Cogenerator for a type a from a cogenerator for b, given an embedding function (a -> b), and a name for that function (used for pretty-printing).

Example

Expand

The common usage is to construct cogenerators for newtypes.

-- Given some cogenerator of Fruit
cogenFruit :: Co Gen Fruit r

-- Wrap Fruit in a newtype
newtype Apple = Apple { unApple :: Fruit }

cogenApple :: Co Gen Apple r
cogenApple = cogenEmbed "unApple" cogenFruit

If cogenFruit generates a function that looks like:

\y -> case y :: Fruit of { ... }

then cogenApple will look like this, where y is replaced with unApple x:

\x -> case unApple x :: Fruit of { ... }

cogenIntegral :: (Applicative gen, Integral a) => TypeName -> Co gen a r Source #

Cogenerator for an integral type. The name of the type is used for pretty-printing.

Example

Expand

cogenInteger :: Co Gen Integer r
cogenInteger = cogenIntegral "Integer"

cogenInt :: Co Gen Int r
cogenInt = cogenIntegral "Int"

cogenWord :: Co Gen Word r
cogenWord = cogenIntegral "Word"

cogenIntegral' :: Applicative gen => TypeName -> (a -> Integer) -> Co gen a r Source #

Variant of cogenIntegral with an explicit conversion to Integer.

genBin :: Applicative gen => gen r -> gen (Bin r) Source #

cogenApply Source #

Arguments

:: Functor gen
=> Concrete a0	Shrink and show `a0`.
-> (a0 -> a)	Reify to value `a` (`id` for simple data types).
-> a0	Value to inspect.
-> gen (b :-> ((a -> b) :-> r))	Cogenerator of `b`
-> gen ((a -> b) :-> r)

Extend a cogenerator of functions (a -> b) (i.e., a generator of higher-order functions ((a -> b) -> r)), applying the function to a given value a and inspecting the result with a cogenerator of b.

This is parameterized by a way to generate, shrink, and show values of type a or, more generally, some representation a0 of values of type a.

Example

Expand

-- Assume Chips is some concrete type.
concreteChips :: Concrete Chips

-- Assume we have a cogenerator of Fish.
cogenFish :: forall r.

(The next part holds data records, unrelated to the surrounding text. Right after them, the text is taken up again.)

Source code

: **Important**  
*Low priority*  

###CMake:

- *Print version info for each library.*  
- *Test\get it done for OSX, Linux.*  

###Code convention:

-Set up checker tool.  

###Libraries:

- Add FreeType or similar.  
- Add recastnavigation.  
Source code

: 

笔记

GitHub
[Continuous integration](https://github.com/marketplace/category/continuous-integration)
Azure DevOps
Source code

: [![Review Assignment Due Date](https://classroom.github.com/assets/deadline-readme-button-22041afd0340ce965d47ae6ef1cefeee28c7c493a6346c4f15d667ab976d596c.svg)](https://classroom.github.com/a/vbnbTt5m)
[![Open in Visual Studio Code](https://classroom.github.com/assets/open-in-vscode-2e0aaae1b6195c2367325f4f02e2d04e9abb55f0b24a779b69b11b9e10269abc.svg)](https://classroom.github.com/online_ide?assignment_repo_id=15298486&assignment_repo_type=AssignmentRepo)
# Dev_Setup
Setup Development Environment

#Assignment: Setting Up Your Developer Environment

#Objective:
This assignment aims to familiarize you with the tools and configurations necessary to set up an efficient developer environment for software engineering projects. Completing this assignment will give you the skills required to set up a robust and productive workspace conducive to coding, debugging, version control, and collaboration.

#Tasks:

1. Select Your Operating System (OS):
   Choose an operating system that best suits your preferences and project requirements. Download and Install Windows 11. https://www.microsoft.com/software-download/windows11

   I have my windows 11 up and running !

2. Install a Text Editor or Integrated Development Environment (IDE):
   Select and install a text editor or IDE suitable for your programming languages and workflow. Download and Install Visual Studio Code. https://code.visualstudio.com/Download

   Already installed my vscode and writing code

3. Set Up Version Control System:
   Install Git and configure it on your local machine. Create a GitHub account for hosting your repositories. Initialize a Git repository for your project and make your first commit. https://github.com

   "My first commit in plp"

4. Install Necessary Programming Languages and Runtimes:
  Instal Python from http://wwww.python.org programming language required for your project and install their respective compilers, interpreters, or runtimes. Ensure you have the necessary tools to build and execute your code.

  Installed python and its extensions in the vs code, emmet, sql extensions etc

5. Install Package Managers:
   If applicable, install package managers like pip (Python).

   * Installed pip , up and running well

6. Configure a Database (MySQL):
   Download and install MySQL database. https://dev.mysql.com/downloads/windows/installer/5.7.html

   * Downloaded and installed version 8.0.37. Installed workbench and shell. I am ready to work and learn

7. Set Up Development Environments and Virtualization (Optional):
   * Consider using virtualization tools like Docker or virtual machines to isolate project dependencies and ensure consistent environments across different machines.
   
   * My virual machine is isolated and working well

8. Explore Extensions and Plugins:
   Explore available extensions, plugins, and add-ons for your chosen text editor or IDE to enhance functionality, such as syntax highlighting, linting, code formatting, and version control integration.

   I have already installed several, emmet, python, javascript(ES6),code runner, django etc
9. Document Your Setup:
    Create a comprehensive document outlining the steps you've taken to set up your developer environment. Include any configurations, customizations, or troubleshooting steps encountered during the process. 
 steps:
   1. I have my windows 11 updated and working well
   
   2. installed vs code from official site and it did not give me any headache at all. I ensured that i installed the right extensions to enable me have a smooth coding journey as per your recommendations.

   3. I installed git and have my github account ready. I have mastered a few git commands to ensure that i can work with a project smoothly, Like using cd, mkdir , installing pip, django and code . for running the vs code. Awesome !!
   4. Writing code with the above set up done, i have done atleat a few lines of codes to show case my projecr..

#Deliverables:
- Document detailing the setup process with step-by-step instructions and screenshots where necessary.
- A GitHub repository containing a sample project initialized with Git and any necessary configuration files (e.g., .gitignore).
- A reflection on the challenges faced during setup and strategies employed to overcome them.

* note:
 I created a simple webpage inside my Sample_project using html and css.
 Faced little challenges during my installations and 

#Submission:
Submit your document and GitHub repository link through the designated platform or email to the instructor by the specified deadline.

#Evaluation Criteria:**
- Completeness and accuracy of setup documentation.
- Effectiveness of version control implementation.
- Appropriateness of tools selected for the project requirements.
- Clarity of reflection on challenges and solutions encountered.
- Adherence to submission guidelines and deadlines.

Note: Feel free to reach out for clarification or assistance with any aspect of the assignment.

Gen r -> Gen (Fish :-> r)

-- Then we can use cogenApply to construct this function
-- to transform cogenerators of functions (Chips -> Fish).
cogenX :: forall r.
  Chips ->
  Gen ((Chips -> Fish) :-> r) ->
  Gen ((Chips -> Fish) :-> r)
cogenX = cogenApply concreteChips id . cogenFish

-- If we have some inputs...
chips1, chips2, chips3 :: Chips

-- ... we can construct a cogenerator of functions by iterating cogenX.
cogenF :: forall r. Gen r -> Gen ((Chips -> Fish) :-> r)
cogenF = cogenX chips1 . cogenX chips2 . cogenX chips3 . cogenConst

cogenConst :: Functor gen => Co gen a r Source #

The trivial cogenerator which generates a constant function.

cogenFun Source #

Arguments

:: Monad gen
=> Concrete a0	Shrink and show `a0`.
-> gen (Maybe a0)	Generate representations of argument values.
-> (a0 -> a)	Interpret a representation `a0` into a value `a` (`id` for simple data types).
-> Co gen b ((a -> b) :-> r)	Cogenerator of `b`.
-> Co gen (a -> b) r

Construct a cogenerator of functions (a -> b) from a cogenerator of b, using gen (Maybe a0) to generate random arguments until it returns Nothing.